• **Problem**
Produce the tally of lines in the material below that hold "curl", without anything else.

Start of Block

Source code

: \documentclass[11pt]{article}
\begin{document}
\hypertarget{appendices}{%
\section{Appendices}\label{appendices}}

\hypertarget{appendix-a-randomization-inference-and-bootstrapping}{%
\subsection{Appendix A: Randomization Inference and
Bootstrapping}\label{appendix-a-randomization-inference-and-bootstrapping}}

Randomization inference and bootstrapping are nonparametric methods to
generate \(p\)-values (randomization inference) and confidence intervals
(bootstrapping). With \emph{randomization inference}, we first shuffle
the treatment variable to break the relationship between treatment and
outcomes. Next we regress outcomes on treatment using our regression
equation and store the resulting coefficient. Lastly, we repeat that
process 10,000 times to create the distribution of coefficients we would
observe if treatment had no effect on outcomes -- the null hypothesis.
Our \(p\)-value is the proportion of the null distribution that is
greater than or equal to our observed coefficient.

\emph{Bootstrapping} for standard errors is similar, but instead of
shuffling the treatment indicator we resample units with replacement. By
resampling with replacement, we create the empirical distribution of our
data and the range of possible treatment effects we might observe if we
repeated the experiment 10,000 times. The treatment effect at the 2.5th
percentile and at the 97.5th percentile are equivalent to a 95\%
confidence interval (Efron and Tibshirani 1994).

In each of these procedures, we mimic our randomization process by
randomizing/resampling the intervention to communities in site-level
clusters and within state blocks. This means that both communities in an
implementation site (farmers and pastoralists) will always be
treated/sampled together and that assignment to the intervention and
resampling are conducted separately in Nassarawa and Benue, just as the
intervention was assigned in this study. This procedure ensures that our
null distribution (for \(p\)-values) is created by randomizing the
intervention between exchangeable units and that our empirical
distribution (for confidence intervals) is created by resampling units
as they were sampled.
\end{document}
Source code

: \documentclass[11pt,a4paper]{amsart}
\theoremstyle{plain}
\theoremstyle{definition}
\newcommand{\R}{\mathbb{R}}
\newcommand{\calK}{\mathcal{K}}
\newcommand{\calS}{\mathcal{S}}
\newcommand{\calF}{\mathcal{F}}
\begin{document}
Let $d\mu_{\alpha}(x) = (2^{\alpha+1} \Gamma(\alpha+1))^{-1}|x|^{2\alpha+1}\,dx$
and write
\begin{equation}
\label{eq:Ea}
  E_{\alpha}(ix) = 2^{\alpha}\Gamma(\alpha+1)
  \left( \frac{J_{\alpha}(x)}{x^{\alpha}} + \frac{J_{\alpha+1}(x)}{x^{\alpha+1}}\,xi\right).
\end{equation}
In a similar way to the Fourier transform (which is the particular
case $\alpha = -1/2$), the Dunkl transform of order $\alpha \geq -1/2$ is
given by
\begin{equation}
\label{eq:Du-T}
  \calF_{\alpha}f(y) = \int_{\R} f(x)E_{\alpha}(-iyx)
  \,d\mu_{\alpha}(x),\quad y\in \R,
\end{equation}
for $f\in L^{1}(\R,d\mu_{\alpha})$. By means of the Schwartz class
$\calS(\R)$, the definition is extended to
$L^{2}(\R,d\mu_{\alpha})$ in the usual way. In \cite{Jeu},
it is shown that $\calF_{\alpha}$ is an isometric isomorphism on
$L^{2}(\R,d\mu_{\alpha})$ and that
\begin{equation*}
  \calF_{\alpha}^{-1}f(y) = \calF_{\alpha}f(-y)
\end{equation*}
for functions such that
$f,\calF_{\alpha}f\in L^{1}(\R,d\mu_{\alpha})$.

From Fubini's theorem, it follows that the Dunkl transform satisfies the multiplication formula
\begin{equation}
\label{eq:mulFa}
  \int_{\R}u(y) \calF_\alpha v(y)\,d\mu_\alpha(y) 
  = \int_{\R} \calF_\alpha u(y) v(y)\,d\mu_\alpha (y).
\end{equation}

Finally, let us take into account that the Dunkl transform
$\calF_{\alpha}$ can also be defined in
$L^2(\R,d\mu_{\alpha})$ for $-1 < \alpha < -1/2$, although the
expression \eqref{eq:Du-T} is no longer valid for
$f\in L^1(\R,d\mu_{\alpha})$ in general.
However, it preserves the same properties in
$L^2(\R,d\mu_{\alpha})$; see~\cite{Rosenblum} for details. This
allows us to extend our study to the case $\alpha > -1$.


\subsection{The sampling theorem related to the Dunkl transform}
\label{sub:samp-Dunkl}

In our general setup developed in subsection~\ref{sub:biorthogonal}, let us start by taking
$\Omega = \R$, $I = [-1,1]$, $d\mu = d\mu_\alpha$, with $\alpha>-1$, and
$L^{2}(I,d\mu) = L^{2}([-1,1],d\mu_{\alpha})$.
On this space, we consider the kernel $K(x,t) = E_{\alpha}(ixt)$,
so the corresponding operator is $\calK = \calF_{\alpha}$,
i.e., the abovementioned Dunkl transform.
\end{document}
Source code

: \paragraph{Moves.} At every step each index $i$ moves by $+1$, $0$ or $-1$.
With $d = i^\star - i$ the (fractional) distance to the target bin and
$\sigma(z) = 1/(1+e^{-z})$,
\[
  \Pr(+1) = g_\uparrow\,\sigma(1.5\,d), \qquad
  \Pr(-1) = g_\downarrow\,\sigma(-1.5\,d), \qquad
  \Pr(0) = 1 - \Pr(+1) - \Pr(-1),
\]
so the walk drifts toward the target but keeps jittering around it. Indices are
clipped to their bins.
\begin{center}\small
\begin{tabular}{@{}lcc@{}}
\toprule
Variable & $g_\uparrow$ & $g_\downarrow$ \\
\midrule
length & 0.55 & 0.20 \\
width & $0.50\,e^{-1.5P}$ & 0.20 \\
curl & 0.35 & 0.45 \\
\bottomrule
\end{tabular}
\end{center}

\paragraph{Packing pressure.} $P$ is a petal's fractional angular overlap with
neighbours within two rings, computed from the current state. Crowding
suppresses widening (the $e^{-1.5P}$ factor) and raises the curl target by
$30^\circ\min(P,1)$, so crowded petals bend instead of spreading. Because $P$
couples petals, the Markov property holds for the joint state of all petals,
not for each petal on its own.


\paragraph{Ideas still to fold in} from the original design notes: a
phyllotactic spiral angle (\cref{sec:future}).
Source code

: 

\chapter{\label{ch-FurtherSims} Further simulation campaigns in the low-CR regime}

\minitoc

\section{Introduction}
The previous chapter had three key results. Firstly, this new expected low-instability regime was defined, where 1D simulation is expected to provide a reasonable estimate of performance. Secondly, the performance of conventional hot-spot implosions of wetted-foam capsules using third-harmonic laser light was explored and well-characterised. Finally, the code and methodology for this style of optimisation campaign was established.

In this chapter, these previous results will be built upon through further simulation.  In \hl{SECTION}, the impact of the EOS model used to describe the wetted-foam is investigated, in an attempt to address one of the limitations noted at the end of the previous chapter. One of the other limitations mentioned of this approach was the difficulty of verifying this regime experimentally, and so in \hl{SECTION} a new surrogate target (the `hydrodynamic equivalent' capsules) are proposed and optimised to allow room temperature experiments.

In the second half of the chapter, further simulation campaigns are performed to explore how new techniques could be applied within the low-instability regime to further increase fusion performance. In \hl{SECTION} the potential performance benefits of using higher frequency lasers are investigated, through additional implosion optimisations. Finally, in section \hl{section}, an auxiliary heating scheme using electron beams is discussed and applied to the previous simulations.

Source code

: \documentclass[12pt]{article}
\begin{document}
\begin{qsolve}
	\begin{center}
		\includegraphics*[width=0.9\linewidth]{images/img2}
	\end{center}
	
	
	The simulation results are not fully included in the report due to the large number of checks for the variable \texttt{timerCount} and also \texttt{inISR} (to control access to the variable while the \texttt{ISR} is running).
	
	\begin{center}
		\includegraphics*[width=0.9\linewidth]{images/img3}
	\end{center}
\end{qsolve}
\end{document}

End of Block

• **Written solution**
2